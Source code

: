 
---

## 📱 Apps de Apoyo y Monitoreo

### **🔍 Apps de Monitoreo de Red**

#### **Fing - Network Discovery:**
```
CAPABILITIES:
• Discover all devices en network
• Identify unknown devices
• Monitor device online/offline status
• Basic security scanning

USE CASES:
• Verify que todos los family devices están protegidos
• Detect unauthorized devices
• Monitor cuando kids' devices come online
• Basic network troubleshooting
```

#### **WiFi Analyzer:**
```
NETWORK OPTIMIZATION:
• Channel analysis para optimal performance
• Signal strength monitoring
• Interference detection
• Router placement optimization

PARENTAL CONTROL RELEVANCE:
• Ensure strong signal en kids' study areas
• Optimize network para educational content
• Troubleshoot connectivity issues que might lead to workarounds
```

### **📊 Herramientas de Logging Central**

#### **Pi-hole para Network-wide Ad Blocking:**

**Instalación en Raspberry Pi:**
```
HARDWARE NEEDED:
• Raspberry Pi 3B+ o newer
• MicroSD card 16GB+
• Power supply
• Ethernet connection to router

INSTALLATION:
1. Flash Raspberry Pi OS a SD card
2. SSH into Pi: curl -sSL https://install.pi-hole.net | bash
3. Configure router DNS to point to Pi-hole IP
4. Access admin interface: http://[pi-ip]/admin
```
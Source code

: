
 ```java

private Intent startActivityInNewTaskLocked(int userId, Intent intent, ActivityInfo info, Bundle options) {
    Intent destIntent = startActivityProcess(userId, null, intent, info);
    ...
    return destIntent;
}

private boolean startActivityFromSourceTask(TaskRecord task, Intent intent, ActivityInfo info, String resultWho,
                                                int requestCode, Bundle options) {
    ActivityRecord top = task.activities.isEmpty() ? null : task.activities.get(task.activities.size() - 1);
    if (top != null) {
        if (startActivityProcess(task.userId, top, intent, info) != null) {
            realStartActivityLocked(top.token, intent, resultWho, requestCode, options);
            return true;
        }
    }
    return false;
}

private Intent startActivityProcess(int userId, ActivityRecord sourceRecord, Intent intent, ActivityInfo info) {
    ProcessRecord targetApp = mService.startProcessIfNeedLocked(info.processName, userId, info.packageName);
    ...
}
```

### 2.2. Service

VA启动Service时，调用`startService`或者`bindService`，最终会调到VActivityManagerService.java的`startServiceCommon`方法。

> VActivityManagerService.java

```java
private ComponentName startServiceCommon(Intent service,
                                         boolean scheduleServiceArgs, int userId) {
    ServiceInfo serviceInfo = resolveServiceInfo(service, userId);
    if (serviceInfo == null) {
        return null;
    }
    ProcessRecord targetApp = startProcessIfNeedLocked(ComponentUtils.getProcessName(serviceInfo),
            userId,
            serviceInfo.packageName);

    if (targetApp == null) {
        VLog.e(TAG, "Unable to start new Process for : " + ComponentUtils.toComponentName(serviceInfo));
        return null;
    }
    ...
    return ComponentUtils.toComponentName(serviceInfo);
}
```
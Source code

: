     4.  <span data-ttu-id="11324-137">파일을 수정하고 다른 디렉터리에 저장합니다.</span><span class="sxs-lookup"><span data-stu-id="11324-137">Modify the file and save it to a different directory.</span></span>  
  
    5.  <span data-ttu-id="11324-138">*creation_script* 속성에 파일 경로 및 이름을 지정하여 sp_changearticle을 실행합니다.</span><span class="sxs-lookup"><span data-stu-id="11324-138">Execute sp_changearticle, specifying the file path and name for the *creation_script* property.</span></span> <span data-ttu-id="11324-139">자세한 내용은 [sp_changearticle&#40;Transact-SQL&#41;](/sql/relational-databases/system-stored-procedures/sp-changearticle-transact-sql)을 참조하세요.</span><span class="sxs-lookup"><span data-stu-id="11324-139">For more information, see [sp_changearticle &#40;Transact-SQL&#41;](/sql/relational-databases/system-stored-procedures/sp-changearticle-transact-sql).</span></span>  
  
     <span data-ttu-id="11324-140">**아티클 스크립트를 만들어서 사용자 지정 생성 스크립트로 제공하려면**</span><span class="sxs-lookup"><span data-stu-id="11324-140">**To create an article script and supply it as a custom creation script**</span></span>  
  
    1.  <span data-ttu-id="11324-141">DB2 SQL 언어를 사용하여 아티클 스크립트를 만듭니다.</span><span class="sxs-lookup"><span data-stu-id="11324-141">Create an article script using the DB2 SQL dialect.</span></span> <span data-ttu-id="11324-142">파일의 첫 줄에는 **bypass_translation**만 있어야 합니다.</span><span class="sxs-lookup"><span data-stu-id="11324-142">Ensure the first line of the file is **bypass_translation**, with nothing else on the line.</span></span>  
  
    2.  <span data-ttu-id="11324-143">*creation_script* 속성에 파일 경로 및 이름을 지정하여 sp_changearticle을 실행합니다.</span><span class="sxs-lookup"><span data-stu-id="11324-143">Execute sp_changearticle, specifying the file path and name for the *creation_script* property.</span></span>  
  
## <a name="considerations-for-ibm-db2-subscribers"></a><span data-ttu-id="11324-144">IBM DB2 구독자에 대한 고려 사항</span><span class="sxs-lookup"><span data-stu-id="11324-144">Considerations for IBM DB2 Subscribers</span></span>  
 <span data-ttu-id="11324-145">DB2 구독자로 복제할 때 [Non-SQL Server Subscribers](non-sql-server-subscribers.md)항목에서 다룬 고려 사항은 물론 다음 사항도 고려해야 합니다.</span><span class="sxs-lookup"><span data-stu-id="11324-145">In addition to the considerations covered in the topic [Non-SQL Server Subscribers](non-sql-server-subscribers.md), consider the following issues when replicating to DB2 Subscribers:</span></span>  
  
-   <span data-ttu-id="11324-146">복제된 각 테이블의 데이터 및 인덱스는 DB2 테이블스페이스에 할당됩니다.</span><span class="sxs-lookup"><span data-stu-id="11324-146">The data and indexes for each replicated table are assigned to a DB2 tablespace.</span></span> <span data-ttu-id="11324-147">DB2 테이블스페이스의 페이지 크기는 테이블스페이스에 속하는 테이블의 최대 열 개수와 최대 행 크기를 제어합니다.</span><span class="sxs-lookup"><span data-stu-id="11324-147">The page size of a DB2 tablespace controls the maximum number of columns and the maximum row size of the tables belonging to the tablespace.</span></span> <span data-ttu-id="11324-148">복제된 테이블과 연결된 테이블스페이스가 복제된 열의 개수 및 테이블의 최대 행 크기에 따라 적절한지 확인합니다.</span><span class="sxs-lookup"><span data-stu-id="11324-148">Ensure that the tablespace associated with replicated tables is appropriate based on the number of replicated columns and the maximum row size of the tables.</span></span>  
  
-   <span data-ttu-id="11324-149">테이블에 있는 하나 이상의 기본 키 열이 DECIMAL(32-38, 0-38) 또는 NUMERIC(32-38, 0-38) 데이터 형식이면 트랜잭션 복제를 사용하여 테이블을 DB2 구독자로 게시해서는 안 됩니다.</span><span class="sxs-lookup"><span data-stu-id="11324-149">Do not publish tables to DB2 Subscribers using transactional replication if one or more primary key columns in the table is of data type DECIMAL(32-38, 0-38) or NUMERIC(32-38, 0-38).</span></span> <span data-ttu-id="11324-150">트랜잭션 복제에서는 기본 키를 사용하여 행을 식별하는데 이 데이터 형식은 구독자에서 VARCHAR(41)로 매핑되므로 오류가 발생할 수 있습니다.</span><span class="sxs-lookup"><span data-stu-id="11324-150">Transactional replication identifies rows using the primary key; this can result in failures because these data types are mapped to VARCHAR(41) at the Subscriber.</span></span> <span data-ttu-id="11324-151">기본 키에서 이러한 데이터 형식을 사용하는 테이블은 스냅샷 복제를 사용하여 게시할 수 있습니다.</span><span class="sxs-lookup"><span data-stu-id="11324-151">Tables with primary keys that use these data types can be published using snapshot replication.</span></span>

□ □ □ □ □

● **WHAT IS BEING ASKED**
Return a faithful copy of all the records above.

● **SOLUTION FOR THIS TASK**
Source code

: 
---

## 📱 Apps de Apoyo y Monitoreo

### **🔍 Apps de Monitoreo de Red**

#### **Fing - Network Discovery:**
```
CAPABILITIES:
• Discover all devices en network
• Identify unknown devices
• Monitor device online/offline status
• Basic security scanning

USE CASES:
• Verify que todos los family devices están protegidos
• Detect unauthorized devices
• Monitor cuando kids' devices come online
• Basic network troubleshooting
```

#### **WiFi Analyzer:**
```
NETWORK OPTIMIZATION:
• Channel analysis para optimal performance
• Signal strength monitoring
• Interference detection
• Router placement optimization

PARENTAL CONTROL RELEVANCE:
• Ensure strong signal en kids' study areas
• Optimize network para educational content
• Troubleshoot connectivity issues que might lead to workarounds
```

### **📊 Herramientas de Logging Central**

#### **Pi-hole para Network-wide Ad Blocking:**

**Instalación en Raspberry Pi:**
```
HARDWARE NEEDED:
• Raspberry Pi 3B+ o newer
• MicroSD card 16GB+
• Power supply
• Ethernet connection to router

INSTALLATION:
1. Flash Raspberry Pi OS a SD card
2. SSH into Pi: curl -sSL https://install.pi-hole.net | bash
3. Configure router DNS to point to Pi-hole IP
4. Access admin interface: http://[pi-ip]/admin
```
Source code

:
 ```java

private Intent startActivityInNewTaskLocked(int userId, Intent intent, ActivityInfo info, Bundle options) {
    Intent destIntent = startActivityProcess(userId, null, intent, info);
    ...
    return destIntent;
}

private boolean startActivityFromSourceTask(TaskRecord task, Intent intent, ActivityInfo info, String resultWho,
                                                int requestCode, Bundle options) {
    ActivityRecord top = task.activities.isEmpty() ? null : task.activities.get(task.activities.size() - 1);
    if (top != null) {
        if (startActivityProcess(task.userId, top, intent, info) != null) {
            realStartActivityLocked(top.token, intent, resultWho, requestCode, options);
            return true;
        }
    }
    return false;
}

private Intent startActivityProcess(int userId, ActivityRecord sourceRecord, Intent intent, ActivityInfo info) {
    ProcessRecord targetApp = mService.startProcessIfNeedLocked(info.processName, userId, info.packageName);
    ...
}
```

### 2.2. Service

VA启动Service时，调用`startService`或者`bindService`，最终会调到VActivityManagerService.java的`startServiceCommon`方法。

> VActivityManagerService.java

```java
private ComponentName startServiceCommon(Intent service,
                                         boolean scheduleServiceArgs, int userId) {
    ServiceInfo serviceInfo = resolveServiceInfo(service, userId);
    if (serviceInfo == null) {
        return null;
    }
    ProcessRecord targetApp = startProcessIfNeedLocked(ComponentUtils.getProcessName(serviceInfo),
            userId,
            serviceInfo.packageName);

    if (targetApp == null) {
        VLog.e(TAG, "Unable to start new Process for : " + ComponentUtils.toComponentName(serviceInfo));
        return null;
    }
    ...
    return ComponentUtils.toComponentName(serviceInfo);
}
```
Source code

:     4.  <span data-ttu-id="11324-137">파일을 수정하고 다른 디렉터리에 저장합니다.</span><span class="sxs-lookup"><span data-stu-id="11324-137">Modify the file and save it to a different directory.</span></span>  
  
    5.  <span data-ttu-id="11324-138">*creation_script* 속성에 파일 경로 및 이름을 지정하여 sp_changearticle을 실행합니다.</span><span class="sxs-lookup"><span data-stu-id="11324-138">Execute sp_changearticle, specifying the file path and name for the *creation_script* property.</span></span> <span data-ttu-id="11324-139">자세한 내용은 [sp_changearticle&#40;Transact-SQL&#41;](/sql/relational-databases/system-stored-procedures/sp-changearticle-transact-sql)을 참조하세요.</span><span class="sxs-lookup"><span data-stu-id="11324-139">For more information, see [sp_changearticle &#40;Transact-SQL&#41;](/sql/relational-databases/system-stored-procedures/sp-changearticle-transact-sql).</span></span>  
  
     <span data-ttu-id="11324-140">**아티클 스크립트를 만들어서 사용자 지정 생성 스크립트로 제공하려면**</span><span class="sxs-lookup"><span data-stu-id="11324-140">**To create an article script and supply it as a custom creation script**</span></span>  
  
    1.  <span data-ttu-id="11324-141">DB2 SQL 언어를 사용하여 아티클 스크립트를 만듭니다.</span><span class="sxs-lookup"><span data-stu-id="11324-141">Create an article script using the DB2 SQL dialect.</span></span> <span data-ttu-id="11324-142">파일의 첫 줄에는 **bypass_translation**만 있어야 합니다.</span><span class="sxs-lookup"><span data-stu-id="11324-142">Ensure the first line of the file is **bypass_translation**, with nothing else on the line.</span></span>  
  
    2.  <span data-ttu-id="11324-143">*creation_script* 속성에 파일 경로 및 이름을 지정하여 sp_changearticle을 실행합니다.</span><span class="sxs-lookup"><span data-stu-id="11324-143">Execute sp_changearticle, specifying the file path and name for the *creation_script* property.</span></span>  
  
## <a name="considerations-for-ibm-db2-subscribers"></a><span data-ttu-id="11324-144">IBM DB2 구독자에 대한 고려 사항</span><span class="sxs-lookup"><span data-stu-id="11324-144">Considerations for IBM DB2 Subscribers</span></span>  
 <span data-ttu-id="11324-145">DB2 구독자로 복제할 때 [Non-SQL Server Subscribers](non-sql-server-subscribers.md)항목에서 다룬 고려 사항은 물론 다음 사항도 고려해야 합니다.</span><span class="sxs-lookup"><span data-stu-id="11324-145">In addition to the considerations covered in the topic [Non-SQL Server Subscribers](non-sql-server-subscribers.md), consider the following issues when replicating to DB2 Subscribers:</span></span>  
  
-   <span data-ttu-id="11324-146">복제된 각 테이블의 데이터 및 인덱스는 DB2 테이블스페이스에 할당됩니다.</span><span class="sxs-lookup"><span data-stu-id="11324-146">The data and indexes for each replicated table are assigned to a DB2 tablespace.</span></span> <span data-ttu-id="11324-147">DB2 테이블스페이스의 페이지 크기는 테이블스페이스에 속하는 테이블의 최대 열 개수와 최대 행 크기를 제어합니다.</span><span class="sxs-lookup"><span data-stu-id="11324-147">The page size of a DB2 tablespace controls the maximum number of columns and the maximum row size of the tables belonging to the tablespace.</span></span> <span data-ttu-id="11324-148">복제된 테이블과 연결된 테이블스페이스가 복제된 열의 개수 및 테이블의 최대 행 크기에 따라 적절한지 확인합니다.</span><span class="sxs-lookup"><span data-stu-id="11324-148">Ensure that the tablespace associated with replicated tables is appropriate based on the number of replicated columns and the maximum row size of the tables.</span></span>  
  
-   <span data-ttu-id="11324-149">테이블에 있는 하나 이상의 기본 키 열이 DECIMAL(32-38, 0-38) 또는 NUMERIC(32-38, 0-38) 데이터 형식이면 트랜잭션 복제를 사용하여 테이블을 DB2 구독자로 게시해서는 안 됩니다.</span><span class="sxs-lookup"><span data-stu-id="11324-149">Do not publish tables to DB2 Subscribers using transactional replication if one or more primary key columns in the table is of data type DECIMAL(32-38, 0-38) or NUMERIC(32-38, 0-38).</span></span> <span data-ttu-id="11324-150">트랜잭션 복제에서는 기본 키를 사용하여 행을 식별하는데 이 데이터 형식은 구독자에서 VARCHAR(41)로 매핑되므로 오류가 발생할 수 있습니다.</span><span class="sxs-lookup"><span data-stu-id="11324-150">Transactional replication identifies rows using the primary key; this can result in failures because these data types are mapped to VARCHAR(41) at the Subscriber.</span></span> <span data-ttu-id="11324-151">기본 키에서 이러한 데이터 형식을 사용하는 테이블은 스냅샷 복제를 사용하여 게시할 수 있습니다.</span><span class="sxs-lookup"><span data-stu-id="11324-151">Tables with primary keys that use these data types can be published using snapshot replication.</span></span>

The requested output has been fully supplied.